Like Airbus, Boeing’s holy grail for its next new plane is to build and link virtual “digital twin” three-dimensional replicas of the plane and the production system capable of running simulations.
The digital mockups are backed by a “digital thread” that ties together every piece of information about the aircraft since its infancy, from airline requirements to millions of parts and thousands of pages of certification documents, stretching all the way to the deepest of the supply chain.
Revising outdated, paper-based practices could bring powerful change.
More than 70% of quality problems at Boeing can be traced back to some type of design issue, Hyslop said. Boeing believes that such tools will be critical in bringing a new aircraft from inception to market in as little as four to five years.
“You’ll get speed, you’ll get better quality, better communication, and better responsiveness when problems happen,” Hyslop said.
“When the quality of the supply base is better, when the aircraft build goes smoothly, when rework is minimized, the financial return will come from that.”
HUGE CHALLENGE
However, the plan faces enormous challenges.
Skeptics point to technical problems with Boeing’s 777X mini-jumbo jet and T-7A RedHawk military trainer plane, which were developed using digital tools.
Boeing has also placed too much emphasis on shareholder returns at the expense of engineering dominance, and continues to cut research and development spending, Teal Group analyst Richard Aboulafia said.
“Is it worth going on? By all means,” said Aboulafia. “Will it solve all your problems? No.”
Giants like aircraft parts maker Spirit AeroSystems (SPR.N) have already invested in digital technology. Major aircraft manufacturers have partnerships with French software maker Dassault Systèmes (DAST.PA). But hundreds of smaller providers around the world lack the capital or human resources to make big leaps.
Many have been weakened by the MAX and coronavirus crises, which followed a decade of price pressure from Boeing or Airbus.
“They don’t just tell us what hardware we can buy, now they’re going to specify all this fancy digital crap that goes on top?” said a supply chain executive.
‘A LONG GAME’
Boeing itself has realized that digital technology alone is not a panacea.
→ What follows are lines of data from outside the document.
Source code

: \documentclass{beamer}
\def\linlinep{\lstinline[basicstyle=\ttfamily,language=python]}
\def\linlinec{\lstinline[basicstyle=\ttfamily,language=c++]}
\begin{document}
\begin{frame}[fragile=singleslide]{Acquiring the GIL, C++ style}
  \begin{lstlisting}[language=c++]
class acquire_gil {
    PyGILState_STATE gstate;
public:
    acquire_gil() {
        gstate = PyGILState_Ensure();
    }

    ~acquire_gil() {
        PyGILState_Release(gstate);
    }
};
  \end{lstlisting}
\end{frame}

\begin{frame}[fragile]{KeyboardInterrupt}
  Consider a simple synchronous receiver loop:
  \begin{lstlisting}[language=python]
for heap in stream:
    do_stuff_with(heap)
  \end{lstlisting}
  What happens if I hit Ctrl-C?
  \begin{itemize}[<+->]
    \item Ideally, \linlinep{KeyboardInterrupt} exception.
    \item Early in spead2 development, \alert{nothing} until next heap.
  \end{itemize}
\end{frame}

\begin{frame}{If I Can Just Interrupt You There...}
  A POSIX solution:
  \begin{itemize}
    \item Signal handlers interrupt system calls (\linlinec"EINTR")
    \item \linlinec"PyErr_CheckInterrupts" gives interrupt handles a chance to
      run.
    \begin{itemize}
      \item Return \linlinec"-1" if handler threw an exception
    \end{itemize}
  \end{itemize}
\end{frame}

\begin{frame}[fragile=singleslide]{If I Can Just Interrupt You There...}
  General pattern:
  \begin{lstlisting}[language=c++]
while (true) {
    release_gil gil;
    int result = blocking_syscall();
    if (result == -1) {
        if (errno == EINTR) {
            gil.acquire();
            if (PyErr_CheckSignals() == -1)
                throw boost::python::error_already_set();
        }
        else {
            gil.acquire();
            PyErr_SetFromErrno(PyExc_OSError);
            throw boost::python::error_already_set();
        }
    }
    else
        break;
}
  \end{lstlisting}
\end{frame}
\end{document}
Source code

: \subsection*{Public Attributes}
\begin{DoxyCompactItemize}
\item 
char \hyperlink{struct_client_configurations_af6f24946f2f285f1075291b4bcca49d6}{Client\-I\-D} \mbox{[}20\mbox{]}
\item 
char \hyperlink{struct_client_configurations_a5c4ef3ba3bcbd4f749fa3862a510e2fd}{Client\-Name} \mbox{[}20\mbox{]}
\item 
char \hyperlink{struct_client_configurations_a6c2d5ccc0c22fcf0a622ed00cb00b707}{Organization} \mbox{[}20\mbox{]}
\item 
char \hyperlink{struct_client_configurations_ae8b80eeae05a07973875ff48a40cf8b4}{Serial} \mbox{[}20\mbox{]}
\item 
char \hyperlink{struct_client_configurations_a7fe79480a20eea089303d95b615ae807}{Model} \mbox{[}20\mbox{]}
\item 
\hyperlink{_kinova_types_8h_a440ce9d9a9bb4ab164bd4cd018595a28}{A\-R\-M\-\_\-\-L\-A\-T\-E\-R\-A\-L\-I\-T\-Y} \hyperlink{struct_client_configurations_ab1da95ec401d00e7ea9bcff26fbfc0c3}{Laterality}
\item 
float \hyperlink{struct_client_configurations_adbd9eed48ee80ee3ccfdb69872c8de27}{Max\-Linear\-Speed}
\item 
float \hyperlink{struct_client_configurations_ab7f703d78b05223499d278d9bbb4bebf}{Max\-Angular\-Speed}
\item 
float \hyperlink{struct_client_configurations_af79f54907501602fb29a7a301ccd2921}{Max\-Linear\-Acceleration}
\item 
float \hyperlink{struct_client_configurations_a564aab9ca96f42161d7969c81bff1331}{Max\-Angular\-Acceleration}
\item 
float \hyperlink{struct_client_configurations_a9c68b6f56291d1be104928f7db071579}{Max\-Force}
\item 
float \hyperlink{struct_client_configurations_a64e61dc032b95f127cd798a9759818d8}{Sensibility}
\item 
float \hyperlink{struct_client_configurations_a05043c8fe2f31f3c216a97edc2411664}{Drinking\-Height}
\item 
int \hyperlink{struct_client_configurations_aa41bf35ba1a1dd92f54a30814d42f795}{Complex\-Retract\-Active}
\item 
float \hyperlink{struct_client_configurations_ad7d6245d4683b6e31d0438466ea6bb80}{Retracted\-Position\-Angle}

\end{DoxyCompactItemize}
It must come with organizational and cultural changes across the company, say industry sources.
Boeing recently hired veteran engineer Linda Hapgood to oversee the “digital transformation,” which an industry source said was supported by more than 100 engineers.
Hapgood is best known for turning black-and-white paper drawings of the 767 tanker cable bundles into 3D images, then outfitting the mechanics with HoloLens augmented-reality tablets and headsets. The quality improved by 90%, said an informant.
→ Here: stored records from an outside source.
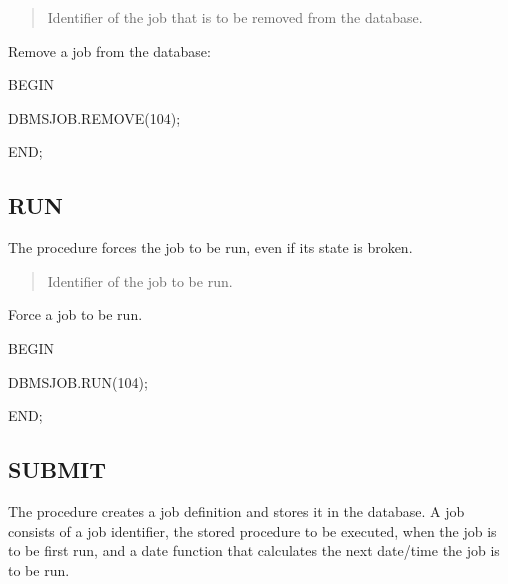 \documentclass[letterpaper,10pt,english,openany,oneside]{sphinxmanual}
\begin{document}


\begin{quote}

Identifier of the job that is to be removed from the database.
\end{quote}


Remove a job from the database:

%
\begin{sphinxVerbatim}[commandchars=\\\{\}]
BEGIN

   DBMS\PYGZus{}JOB.REMOVE(104);

END;
\end{sphinxVerbatim}

\newpage


\subsection{RUN}
\label{\detokenize{run::doc}}\label{\detokenize{run:run}}
The  procedure forces the job to be run, even if its state is broken.



\begin{quote}

Identifier of the job to be run.
\end{quote}


Force a job to be run.

%
\begin{sphinxVerbatim}[commandchars=\\\{\}]
BEGIN

   DBMS\PYGZus{}JOB.RUN(104);

END;
\end{sphinxVerbatim}

\newpage


\subsection{SUBMIT}
\label{\detokenize{submit::doc}}\label{\detokenize{submit:submit}}
The  procedure creates a job definition and stores it in the
database. A job consists of a job identifier, the stored procedure to be
executed, when the job is to be first run, and a date function that
calculates the next date/time the job is to be run.
\end{document}
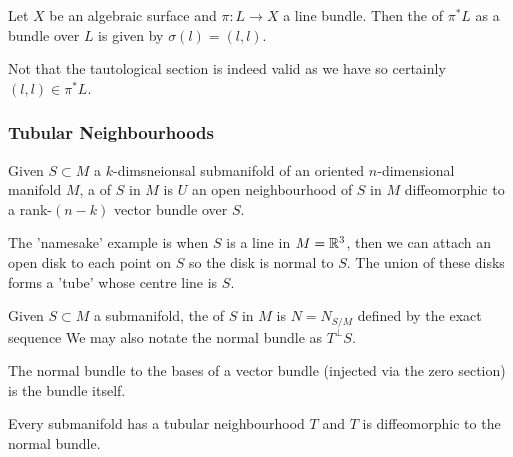 \documentclass{article}
\begin{document}
\begin{definition}
	Let $X$ be an algebraic surface and $\pi:L \to X$ a line bundle. Then the  of $\pi^\ast L$ as a bundle over $L$ is given by $\sigma(l) = (l,l)$. 
\end{definition}

\begin{remark}
	Not that the tautological section is indeed valid as we have 
	so certainly $(l,l) \in \pi^\ast L$. 
\end{remark}

\subsubsection{Tubular Neighbourhoods}

\begin{definition}
	Given $S \subset M$ a $k$-dimsneionsal submanifold of an oriented $n$-dimensional manifold $M$, a  of $S$ in $M$ is $U$ an open neighbourhood of $S$ in $M$ diffeomorphic to a rank-$(n-k)$ vector bundle over $S$. 
\end{definition}

\begin{example}
	The 'namesake' example is when $S$ is a line in $M=\mathbb{R}^3$, then we can attach an open disk to each point on $S$ so the disk is normal to $S$. The union of these disks forms a 'tube' whose centre line is $S$. 
\end{example}

\begin{definition}
	Given $S \subset M$ a submanifold, the  of $S$ in $M$ is $N = N_{S/M}$ defined by the exact sequence 
	We may also notate the normal bundle as $T^\perp S$.
\end{definition}

\begin{example}
	The normal bundle to the bases of a vector bundle (injected via the zero section) is the bundle itself.
\end{example}

\begin{theorem}
	Every submanifold has a tubular neighbourhood $T$ and $T$ is diffeomorphic to the normal bundle. 
\end{theorem}
\end{document}
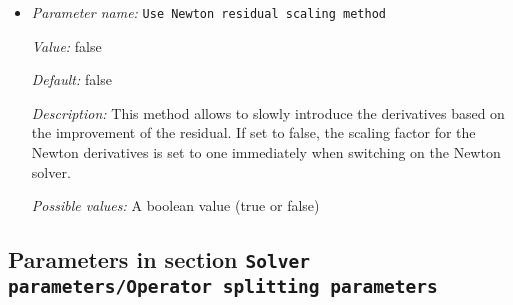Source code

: \begin{itemize}
{\it Value:} 1e-5


{\it Default:} 1e-5


{\it Description:} A relative tolerance with respect to the residual of the first iteration, up to which the nonlinear Picard solver will iterate, before changing to the newton solver.


{\it Possible values:} A floating point number $v$ such that $0 \leq v \leq 1$
\item {\it Parameter name:} {\tt Use Newton residual scaling method}
\label{parameters:Solver parameters/Newton solver parameters/Use Newton residual scaling method}


{\it Value:} false


{\it Default:} false


{\it Description:} This method allows to slowly introduce the derivatives based on the improvement of the residual. If set to false, the scaling factor for the Newton derivatives is set to one immediately when switching on the Newton solver.


{\it Possible values:} A boolean value (true or false)
\end{itemize}

\subsection{Parameters in section \tt Solver parameters/Operator splitting parameters}
\label{parameters:Solver_20parameters/Operator_20splitting_20parameters}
In his new role, Hapgood hired engineers who worked on a digital twin for a now-scrapped mid-market aircraft known as the NMA.
It is also taking advantage of the lessons learned from the MQ-25 aerial refueling drone and the T-7A Red Hawk.
Boeing “built” the first T-7A jets in simulation, following a model-based design. The T-7A was brought to market in just 36 months.
Even so, the program is dealing with part shortages, design delays, and additional testing requirements.
Boeing is off to a good start with its 777X wing factory in Washington state, where the robot’s design and optimization was done digitally for the first time. But the broader program is years behind schedule and mired in certification challenges.
“This is a long game,” Hyslop said. “Each of these efforts was addressing part of the problem. But now what we want to do is do it from start to finish.”